■ Task brief ■
Copy out all of the entries, keeping every word the same.

****************

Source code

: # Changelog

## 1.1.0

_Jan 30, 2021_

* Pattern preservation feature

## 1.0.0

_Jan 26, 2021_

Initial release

****************

■ Final answer ■
Source code

: # Changelog

## 1.1.0

_Jan 30, 2021_

* Pattern preservation feature

## 1.0.0

_Jan 26, 2021_

Initial release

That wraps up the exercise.